From the data below, set down exactly the lines between the one holding "security risk warning." and the one holding "to set it up.", inclusive, and no others.

**RECORDS SHOWN:**
=== Begin Enclosure ===

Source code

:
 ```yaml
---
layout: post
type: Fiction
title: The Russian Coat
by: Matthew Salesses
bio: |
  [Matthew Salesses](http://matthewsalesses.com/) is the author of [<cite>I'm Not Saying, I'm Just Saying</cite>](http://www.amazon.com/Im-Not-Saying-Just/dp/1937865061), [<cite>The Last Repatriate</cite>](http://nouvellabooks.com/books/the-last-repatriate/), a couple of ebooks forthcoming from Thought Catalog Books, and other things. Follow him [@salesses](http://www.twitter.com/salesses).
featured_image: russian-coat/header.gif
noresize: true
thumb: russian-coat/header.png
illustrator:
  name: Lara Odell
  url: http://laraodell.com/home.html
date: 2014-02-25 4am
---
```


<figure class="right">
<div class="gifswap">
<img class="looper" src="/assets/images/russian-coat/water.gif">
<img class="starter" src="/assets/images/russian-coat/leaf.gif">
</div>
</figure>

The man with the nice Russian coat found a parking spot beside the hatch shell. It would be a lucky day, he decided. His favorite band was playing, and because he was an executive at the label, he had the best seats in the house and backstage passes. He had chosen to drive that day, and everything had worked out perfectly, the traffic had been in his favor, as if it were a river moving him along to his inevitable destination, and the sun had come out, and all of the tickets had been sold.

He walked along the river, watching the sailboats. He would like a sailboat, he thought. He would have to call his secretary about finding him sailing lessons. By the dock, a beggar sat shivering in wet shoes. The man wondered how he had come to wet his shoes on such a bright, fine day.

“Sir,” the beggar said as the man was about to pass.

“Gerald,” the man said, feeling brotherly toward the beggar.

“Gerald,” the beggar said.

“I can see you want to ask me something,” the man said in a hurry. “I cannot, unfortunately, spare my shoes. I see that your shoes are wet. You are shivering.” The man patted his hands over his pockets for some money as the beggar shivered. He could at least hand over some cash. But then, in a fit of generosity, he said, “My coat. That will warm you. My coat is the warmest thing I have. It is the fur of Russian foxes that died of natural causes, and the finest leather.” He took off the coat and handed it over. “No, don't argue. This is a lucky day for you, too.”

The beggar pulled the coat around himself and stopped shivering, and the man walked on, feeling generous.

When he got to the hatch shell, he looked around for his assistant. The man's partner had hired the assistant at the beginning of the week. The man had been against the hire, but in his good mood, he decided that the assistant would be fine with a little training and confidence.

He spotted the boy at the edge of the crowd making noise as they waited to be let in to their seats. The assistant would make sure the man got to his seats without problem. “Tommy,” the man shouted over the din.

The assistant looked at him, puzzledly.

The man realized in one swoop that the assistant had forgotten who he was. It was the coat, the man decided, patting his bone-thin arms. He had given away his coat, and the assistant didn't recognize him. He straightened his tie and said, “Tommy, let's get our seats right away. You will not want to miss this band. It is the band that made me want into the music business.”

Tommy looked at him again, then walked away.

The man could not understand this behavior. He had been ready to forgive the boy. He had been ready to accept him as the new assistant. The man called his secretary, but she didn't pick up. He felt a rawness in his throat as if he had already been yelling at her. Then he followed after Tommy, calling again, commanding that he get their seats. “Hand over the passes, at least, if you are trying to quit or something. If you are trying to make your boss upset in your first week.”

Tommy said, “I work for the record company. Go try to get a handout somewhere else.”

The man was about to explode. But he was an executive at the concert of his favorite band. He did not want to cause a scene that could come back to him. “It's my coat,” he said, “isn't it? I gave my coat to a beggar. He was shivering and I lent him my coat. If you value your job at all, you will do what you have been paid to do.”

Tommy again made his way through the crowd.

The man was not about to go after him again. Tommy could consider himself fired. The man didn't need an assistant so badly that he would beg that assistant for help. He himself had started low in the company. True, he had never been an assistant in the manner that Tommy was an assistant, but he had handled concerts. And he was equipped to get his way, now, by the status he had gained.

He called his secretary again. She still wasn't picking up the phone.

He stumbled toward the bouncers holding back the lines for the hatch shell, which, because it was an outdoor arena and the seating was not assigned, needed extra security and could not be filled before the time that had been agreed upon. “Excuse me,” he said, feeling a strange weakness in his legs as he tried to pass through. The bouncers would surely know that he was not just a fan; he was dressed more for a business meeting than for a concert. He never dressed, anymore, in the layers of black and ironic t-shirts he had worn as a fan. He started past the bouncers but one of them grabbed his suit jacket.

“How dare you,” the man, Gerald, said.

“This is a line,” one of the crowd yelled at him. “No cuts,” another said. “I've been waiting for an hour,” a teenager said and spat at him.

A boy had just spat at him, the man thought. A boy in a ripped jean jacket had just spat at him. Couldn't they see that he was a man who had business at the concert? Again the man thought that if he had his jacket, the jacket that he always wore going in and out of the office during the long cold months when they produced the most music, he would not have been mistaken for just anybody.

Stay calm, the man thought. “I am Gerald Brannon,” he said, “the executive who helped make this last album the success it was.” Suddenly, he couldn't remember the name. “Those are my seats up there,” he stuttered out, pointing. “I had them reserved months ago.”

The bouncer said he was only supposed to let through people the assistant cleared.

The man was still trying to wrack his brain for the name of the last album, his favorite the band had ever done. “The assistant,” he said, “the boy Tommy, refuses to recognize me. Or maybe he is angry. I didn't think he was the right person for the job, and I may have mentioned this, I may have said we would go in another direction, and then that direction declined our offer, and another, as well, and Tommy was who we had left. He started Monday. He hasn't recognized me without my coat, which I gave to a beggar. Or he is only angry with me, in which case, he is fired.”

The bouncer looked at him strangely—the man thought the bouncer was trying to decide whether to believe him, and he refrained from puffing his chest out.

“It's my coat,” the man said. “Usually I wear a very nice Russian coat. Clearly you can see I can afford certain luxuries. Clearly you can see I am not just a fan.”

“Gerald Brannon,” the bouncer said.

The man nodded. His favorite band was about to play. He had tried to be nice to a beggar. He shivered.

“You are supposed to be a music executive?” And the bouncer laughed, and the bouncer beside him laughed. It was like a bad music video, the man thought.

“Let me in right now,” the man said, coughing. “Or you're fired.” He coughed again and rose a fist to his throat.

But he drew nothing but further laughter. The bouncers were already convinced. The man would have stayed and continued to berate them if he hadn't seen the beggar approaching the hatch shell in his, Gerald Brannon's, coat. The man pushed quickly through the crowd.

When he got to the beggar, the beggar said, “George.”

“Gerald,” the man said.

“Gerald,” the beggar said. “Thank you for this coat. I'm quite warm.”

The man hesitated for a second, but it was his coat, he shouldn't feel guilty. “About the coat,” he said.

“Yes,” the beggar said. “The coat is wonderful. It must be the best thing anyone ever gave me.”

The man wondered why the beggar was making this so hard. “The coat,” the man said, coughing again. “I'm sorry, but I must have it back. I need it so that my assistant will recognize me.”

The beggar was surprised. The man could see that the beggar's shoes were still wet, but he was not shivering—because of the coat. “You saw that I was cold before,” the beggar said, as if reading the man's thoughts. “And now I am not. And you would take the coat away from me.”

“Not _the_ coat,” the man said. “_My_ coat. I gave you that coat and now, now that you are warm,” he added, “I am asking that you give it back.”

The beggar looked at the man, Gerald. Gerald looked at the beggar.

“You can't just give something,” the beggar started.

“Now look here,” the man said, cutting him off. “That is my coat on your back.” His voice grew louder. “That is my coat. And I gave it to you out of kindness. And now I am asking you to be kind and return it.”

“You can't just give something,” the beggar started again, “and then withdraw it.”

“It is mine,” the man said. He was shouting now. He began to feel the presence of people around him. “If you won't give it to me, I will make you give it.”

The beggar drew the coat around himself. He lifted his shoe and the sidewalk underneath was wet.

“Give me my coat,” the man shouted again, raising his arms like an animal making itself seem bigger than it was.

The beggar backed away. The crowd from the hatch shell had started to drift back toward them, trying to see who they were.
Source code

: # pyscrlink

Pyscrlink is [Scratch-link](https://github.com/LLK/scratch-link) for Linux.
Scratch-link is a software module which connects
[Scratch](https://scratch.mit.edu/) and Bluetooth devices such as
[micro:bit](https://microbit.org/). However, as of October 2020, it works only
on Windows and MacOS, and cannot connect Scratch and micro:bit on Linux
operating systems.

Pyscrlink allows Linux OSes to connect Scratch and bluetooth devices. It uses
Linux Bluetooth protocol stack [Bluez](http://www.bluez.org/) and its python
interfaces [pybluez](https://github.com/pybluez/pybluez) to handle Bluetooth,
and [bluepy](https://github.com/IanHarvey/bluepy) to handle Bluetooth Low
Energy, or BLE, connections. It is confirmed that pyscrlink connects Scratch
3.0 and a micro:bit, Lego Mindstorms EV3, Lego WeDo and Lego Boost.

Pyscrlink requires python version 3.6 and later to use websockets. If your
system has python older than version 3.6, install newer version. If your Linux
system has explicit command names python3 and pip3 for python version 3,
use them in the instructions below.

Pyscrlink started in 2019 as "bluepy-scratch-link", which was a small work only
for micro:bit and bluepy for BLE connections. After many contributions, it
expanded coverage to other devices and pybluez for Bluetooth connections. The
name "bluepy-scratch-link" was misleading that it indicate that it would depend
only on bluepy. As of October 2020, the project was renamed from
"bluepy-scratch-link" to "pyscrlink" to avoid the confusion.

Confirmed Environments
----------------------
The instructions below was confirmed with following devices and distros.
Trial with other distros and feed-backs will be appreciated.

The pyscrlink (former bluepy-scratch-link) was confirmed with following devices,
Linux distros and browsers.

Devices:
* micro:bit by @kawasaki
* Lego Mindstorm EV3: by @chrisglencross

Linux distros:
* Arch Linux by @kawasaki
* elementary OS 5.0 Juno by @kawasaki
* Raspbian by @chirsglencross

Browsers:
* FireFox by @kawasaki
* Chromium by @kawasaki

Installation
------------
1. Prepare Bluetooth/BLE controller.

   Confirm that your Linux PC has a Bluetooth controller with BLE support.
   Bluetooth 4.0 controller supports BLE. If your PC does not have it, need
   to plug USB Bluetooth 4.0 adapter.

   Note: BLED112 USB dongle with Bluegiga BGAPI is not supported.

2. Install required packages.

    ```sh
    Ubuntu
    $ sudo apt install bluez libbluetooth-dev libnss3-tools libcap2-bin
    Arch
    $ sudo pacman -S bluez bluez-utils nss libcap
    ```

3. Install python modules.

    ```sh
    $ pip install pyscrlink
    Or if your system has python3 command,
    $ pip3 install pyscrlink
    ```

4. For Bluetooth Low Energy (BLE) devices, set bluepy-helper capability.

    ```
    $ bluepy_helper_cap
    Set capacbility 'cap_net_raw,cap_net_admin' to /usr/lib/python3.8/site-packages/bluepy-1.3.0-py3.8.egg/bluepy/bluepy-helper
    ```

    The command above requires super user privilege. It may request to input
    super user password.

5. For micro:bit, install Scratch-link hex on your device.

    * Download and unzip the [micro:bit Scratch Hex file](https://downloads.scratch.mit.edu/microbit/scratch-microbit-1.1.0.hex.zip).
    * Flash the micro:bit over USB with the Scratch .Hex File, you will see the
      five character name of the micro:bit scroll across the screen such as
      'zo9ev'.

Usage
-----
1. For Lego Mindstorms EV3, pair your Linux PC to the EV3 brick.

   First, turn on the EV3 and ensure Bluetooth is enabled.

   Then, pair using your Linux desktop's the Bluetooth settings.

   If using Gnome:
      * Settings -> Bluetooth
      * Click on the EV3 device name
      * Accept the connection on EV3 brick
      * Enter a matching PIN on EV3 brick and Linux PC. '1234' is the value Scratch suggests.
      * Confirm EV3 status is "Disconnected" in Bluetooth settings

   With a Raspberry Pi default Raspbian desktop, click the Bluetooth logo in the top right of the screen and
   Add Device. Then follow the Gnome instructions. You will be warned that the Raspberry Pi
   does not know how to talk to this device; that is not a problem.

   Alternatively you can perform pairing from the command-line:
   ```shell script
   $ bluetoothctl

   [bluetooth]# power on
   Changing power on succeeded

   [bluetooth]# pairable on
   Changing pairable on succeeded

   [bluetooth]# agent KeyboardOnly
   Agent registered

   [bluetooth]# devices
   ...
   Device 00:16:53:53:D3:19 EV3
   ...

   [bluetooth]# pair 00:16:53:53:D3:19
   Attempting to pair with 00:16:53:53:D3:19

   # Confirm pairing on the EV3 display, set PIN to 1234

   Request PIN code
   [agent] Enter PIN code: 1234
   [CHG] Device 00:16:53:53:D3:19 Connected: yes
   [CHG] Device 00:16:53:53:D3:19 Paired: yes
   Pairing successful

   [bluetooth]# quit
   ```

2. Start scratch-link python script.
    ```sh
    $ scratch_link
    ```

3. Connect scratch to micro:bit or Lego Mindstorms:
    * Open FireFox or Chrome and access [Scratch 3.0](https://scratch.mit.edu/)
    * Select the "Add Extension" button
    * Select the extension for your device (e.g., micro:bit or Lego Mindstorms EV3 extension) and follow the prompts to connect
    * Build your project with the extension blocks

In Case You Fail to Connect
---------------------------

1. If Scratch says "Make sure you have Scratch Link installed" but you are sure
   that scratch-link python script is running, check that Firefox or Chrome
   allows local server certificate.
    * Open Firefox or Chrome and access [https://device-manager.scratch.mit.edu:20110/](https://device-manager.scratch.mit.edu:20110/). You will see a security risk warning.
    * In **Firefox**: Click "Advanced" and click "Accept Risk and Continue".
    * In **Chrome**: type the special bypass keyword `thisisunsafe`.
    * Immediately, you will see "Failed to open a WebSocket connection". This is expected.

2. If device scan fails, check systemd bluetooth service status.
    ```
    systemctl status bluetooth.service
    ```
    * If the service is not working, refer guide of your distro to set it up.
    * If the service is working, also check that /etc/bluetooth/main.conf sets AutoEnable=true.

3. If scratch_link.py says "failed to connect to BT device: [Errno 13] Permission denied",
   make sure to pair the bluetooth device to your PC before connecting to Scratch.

=== End Enclosure ===

**SOLUTION FOR THIS TASK:**
    * Open Firefox or Chrome and access [https://device-manager.scratch.mit.edu:20110/](https://device-manager.scratch.mit.edu:20110/). You will see a security risk warning.
    * In **Firefox**: Click "Advanced" and click "Accept Risk and Continue".
    * In **Chrome**: type the special bypass keyword `thisisunsafe`.
    * Immediately, you will see "Failed to open a WebSocket connection". This is expected.

2. If device scan fails, check systemd bluetooth service status.
    ```
    systemctl status bluetooth.service
    ```
    * If the service is not working, refer guide of your distro to set it up.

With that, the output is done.